Another area of concern is that the public value test seems to have been abandoned altogether for digital incentive public broadcast channels – channels that are not used for the migration of existing services. In the case of such channels the regulator will now use ‘market impact analysis’ as its main authorisation tool. This could lead to the deprioritisation of public interest values. 

2. Signal distribution

Before the digital switch-on on 1 November 2008, South Africa’s common carrier signal distributor, Sentech, stated that it would be ready for the switch-on deadline, but expressed doubts about being able to meet the targets for extension of the digital network due to budgetary constraints. 

The signal distributor explained in a hearing with the Portfolio Committee of Communications in Parliament on its 2008/2009 budget that it needed R955m to upgrade the network to handle digital instead of analogue signals, but that Treasury had only approved R650m (a R300m shortfall). A further R917m to run analogue and digital signals simultaneously had also not been granted. As a result, the CEO of the company said, they would only be able to reach 40 per cent digital coverage of the country by March 2009, instead of the government target of 56 per cent coverage by that date. Executive Director of the National Association of Broadcasters (NAB), Johann Koster, also expressed concern about signal distribution capacity in an interview. It is unclear whether or not Sentech will have sufficient resources to transform all its analogue equipment by November 2011,” he said. “This has implications for universal access.” 

Koster further highlighted the need for developing a holistic digital frequency plan:

There is a need for government, together with the regulator and industry, to holistically re-plan the frequency allocation, in line with ITU (International Telecommunications Union) requirements, in order to create certainty and ensure capacity for new technologies well into the future. At the moment there is little clarity about how government and the regulator plan to accommodate new users of the spectrum.

By July 2009, it had become apparent that the cost factor was going to delay Sentech’s plans significantly, and government had to consider contributing a further R1.16 billion to the parastatal. The shortfall in funding meant that two extra phases had to be added to the conversion process. In September 2009, it emerged that Sentech was in a financial crisis and that the parastatal appeared close to insolvency.  By October 2009, the company had only been able to achieve 33 per cent of national coverage due to delays in the finalisation of the frequency plan and the Digital Terrestrial Television (DTT) migration regulations as well as to underfunding. Sentech noted in December 2009 that it was in the fourth phase of its DTT rollout, and that it aimed to achieve coverage of 63.3 per cent by 31 March 2010. The company is obviously struggling to achieve its own DTT rollout targets, and it remains to be seen whether the latest deadline it set for itself will be met. 

3. Impact on broadcasters 

3.1 Readiness

Broadcasters have indicated that they are as ready as they can be for the digital switch-over - given the long policy delays. 

Government, on the other hand, has become increasingly concerned that the 2011 target will not be met. In October 2009 the Deputy Minister of Communications, Dina Pule, stated that the country had already missed its 50 per cent target for the end of this financial year, with digital coverage at that stage standing at 33 per cent only.  She expressed concern at the lack of assistance from industry participants.

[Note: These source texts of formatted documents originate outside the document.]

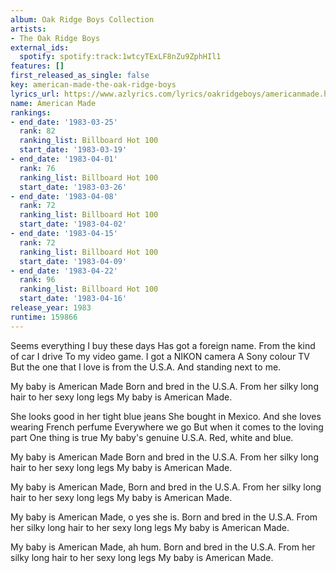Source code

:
 ```yaml
---
album: Oak Ridge Boys Collection
artists:
- The Oak Ridge Boys
external_ids:
  spotify: spotify:track:1wtcyTExLF8nZu9ZphHIl1
features: []
first_released_as_single: false
key: american-made-the-oak-ridge-boys
lyrics_url: https://www.azlyrics.com/lyrics/oakridgeboys/americanmade.html
name: American Made
rankings:
- end_date: '1983-03-25'
  rank: 82
  ranking_list: Billboard Hot 100
  start_date: '1983-03-19'
- end_date: '1983-04-01'
  rank: 76
  ranking_list: Billboard Hot 100
  start_date: '1983-03-26'
- end_date: '1983-04-08'
  rank: 72
  ranking_list: Billboard Hot 100
  start_date: '1983-04-02'
- end_date: '1983-04-15'
  rank: 72
  ranking_list: Billboard Hot 100
  start_date: '1983-04-09'
- end_date: '1983-04-22'
  rank: 96
  ranking_list: Billboard Hot 100
  start_date: '1983-04-16'
release_year: 1983
runtime: 159866
---
```

Seems everything I buy these days
Has got a foreign name.
From the kind of car I drive
To my video game.
I got a NIKON camera
A Sony colour TV
But the one that I love is from the U.S.A.
And standing next to me.

My baby is American Made
Born and bred in the U.S.A.
From her silky long hair to her sexy long legs
My baby is American Made.

She looks good in her tight blue jeans
She bought in Mexico.
And she loves wearing French perfume
Everywhere we go
But when it comes to the loving part
One thing is true
My baby's genuine U.S.A.
Red, white and blue.

My baby is American Made
Born and bred in the U.S.A.
From her silky long hair to her sexy long legs
My baby is American Made.

My baby is American Made, 
Born and bred in the U.S.A.
From her silky long hair to her sexy long legs
My baby is American Made.

My baby is American Made, o yes she is.
Born and bred in the U.S.A.
From her silky long hair to her sexy long legs
My baby is American Made.

My baby is American Made, ah hum.
Born and bred in the U.S.A.
From her silky long hair to her sexy long legs
My baby is American Made.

As far as equipment is concerned, commercial and community broadcasters are in a more advantageous position than the established national broadcaster. Most of them have been licensed in the past 14 years, and thus from set-up have purchased and been working with digital production equipment. 

The South African Broadcasting Corporation (SABC), on the other hand, has had to convert its equipment from analogue to digital. The public broadcaster has set aside R1.3 billion (including R400 million from government) to upgrade all its production facilities to digital technology by 2010 and says it is on track to meet deadlines. It must be noted that the preparation for digital migration at the SABC also involves digitalising all the archives.

The initial intention was to have its Digital Terrestrial Television (DTT) trials for its own channels completed in the second half of 2009. There have been numerous hold-ups, however, including the finalisation of ICASA’s DTT regulations, as well as the final frequency plan. Nine channels and nineteen radio stations are being tested as part of the DTT trials. 

In the final official policy, Government has stated that it will request ICASA to review existing television content requirements as these are based on a single channel broadcaster rather than the multi-channel environment, but has not clearly identified other policies or laws that may need amendment. 

Lara Kantor, in her capacity as head of policy in the SABC’s digital unit, echoed the difficulties raised by Koster:

We are doing as much as we can do given the delays. But we don’t know how much capacity will be given to the SABC or therefore how many channels we should be putting together. We are presuming that public broadcasting will have access to one multiplex in line with recommendations from the Digital Migration Working Group, and are planning around this.

It is also difficult to budget given the uncertainties about number of channels and the actual costs that will be involved in transmitting both analogue and digital signals during the dual illumination period. 

A further challenge highlighted in the DMWG report to the Minister is the need to develop capacity in the independent production sector to meet increased content demands. The report recommends that “additional government support mechanisms for content development should form part of government’s digital switch-over strategy”.

 

The national policy recognises this, but does not outline clearly how it will support the development of South African content. It states that Digital Content Generation Hubs will be established aimed at increasing content production and that these will work with “all broadcasters, independent producers and the National Electronic Media Institute of South Africa (Nemisa is a training school established by Government focusing on radio, television and electronic communication).”

 

 

3.2 Costs

Whilst the long-term benefits of digital television broadcasting are many (more frequency space, increased number of channels, potential to offer additional services to viewers such as multiple audio tracks and interactivity, etc.), the costs of the migration for existing television services are extensive. These include the costs of transmitting both digital and analogue signals during the period of dual illumination and the development of additional channels.

 

In a submission to Parliament in June 2008, e.tv head Marcel Golding estimated that for his company the costs of dual transmission alone over the three-year transition period would run into “tens of millions of rand per annum” and argued that it should not be liable for these costs over this period.   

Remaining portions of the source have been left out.